== Segment start ==
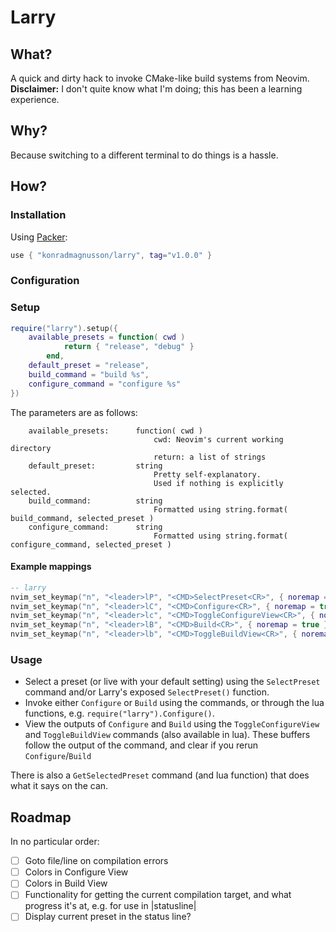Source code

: # Larry
## What?
A quick and dirty hack to invoke CMake-like build systems from Neovim.   
**Disclaimer:** I don't quite know what I'm doing; this has been a learning experience.

## Why?
Because switching to a different terminal to do things is a hassle.

## How?
### Installation
Using [Packer](https://github.com/wbthomason/packer.nvim):   
```lua
use { "konradmagnusson/larry", tag="v1.0.0" }
```

### Configuration
### Setup
```lua
require("larry").setup({
    available_presets = function( cwd )
            return { "release", "debug" }
        end,
    default_preset = "release",
    build_command = "build %s",
    configure_command = "configure %s"
})
```
The parameters are as follows:
```
    available_presets:      function( cwd )
                                cwd: Neovim's current working directory
                                return: a list of strings
    default_preset:         string
                                Pretty self-explanatory.
                                Used if nothing is explicitly selected.
    build_command:          string
                                Formatted using string.format( build_command, selected_preset )
    configure_command:      string
                                Formatted using string.format( configure_command, selected_preset )
```

#### Example mappings
```lua
-- larry
nvim_set_keymap("n", "<leader>lP", "<CMD>SelectPreset<CR>", { noremap = true })
nvim_set_keymap("n", "<leader>lC", "<CMD>Configure<CR>", { noremap = true })
nvim_set_keymap("n", "<leader>lc", "<CMD>ToggleConfigureView<CR>", { noremap = true })
nvim_set_keymap("n", "<leader>lB", "<CMD>Build<CR>", { noremap = true })
nvim_set_keymap("n", "<leader>lb", "<CMD>ToggleBuildView<CR>", { noremap = true })
```

### Usage
* Select a preset (or live with your default setting) using the `SelectPreset` command and/or Larry's exposed `SelectPreset()` function.
* Invoke either `Configure` or `Build` using the commands, or through the lua functions, e.g. `require("larry").Configure()`.
* View the outputs of `Configure` and `Build` using the `ToggleConfigureView` and `ToggleBuildView` commands (also available in lua). These buffers follow the output of the command, and clear if you rerun `Configure`/`Build`

There is also a `GetSelectedPreset` command (and lua function) that does what it says on the can.


## Roadmap

In no particular order:

- [ ] Goto file/line on compilation errors   
- [ ] Colors in Configure View   
- [ ] Colors in Build View   
- [ ] Functionality for getting the current compilation target, and what progress it's at, e.g. for use in |statusline|   
- [ ] Display current preset in the status line?   
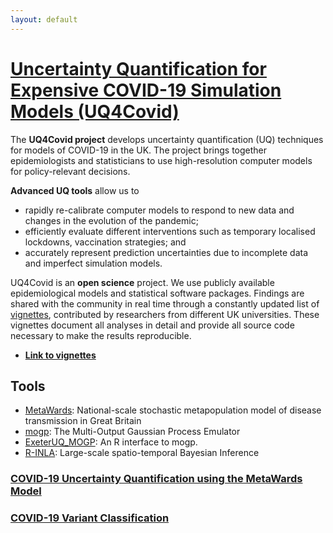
 ```yaml
---
layout: default
---
```


# [Uncertainty Quantification for Expensive COVID-19 Simulation Models (UQ4Covid)](index)

The __UQ4Covid project__ develops uncertainty quantification (UQ) techniques for models of COVID-19 in the UK.
The project brings together epidemiologists and statisticians to use high-resolution computer models for policy-relevant decisions. 

__Advanced UQ tools__ allow us to 

- rapidly re-calibrate computer models to respond to new data and changes in
  the evolution of the pandemic;
- efficiently evaluate different interventions such as temporary localised
  lockdowns, vaccination strategies; and
- accurately represent prediction uncertainties due to incomplete data and
  imperfect simulation models.

UQ4Covid is an __open science__ project. We use publicly available
epidemiological models and statistical software packages. Findings are
shared with the community in real time through a constantly updated list of
[vignettes](vignettes), contributed by researchers from different UK
universities. These vignettes document all analyses in detail and provide all
source code necessary to make the results reproducible. 

- [**Link to vignettes**](vignettes)


## Tools

- [MetaWards](https://metawards.org/): National-scale stochastic metapopulation model of disease transmission in Great Britain
- [mogp](https://mogp-emulator.readthedocs.io): The Multi-Output Gaussian Process Emulator
- [ExeterUQ_MOGP](https://bayesexeter.github.io/ExeterUQ_MOGP/): An R interface to mogp.
- [R-INLA](https://www.r-inla.org): Large-scale spatio-temporal Bayesian Inference 






### [COVID-19 Uncertainty Quantification using the MetaWards Model](index-uq-metawards)

### [COVID-19 Variant Classification](index-variant-classification)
== Segment end ==
The problem:
Search the data above for the string "Colors" and report each line that holds it.

Response box:
- [ ] Colors in Configure View   
- [ ] Colors in Build View   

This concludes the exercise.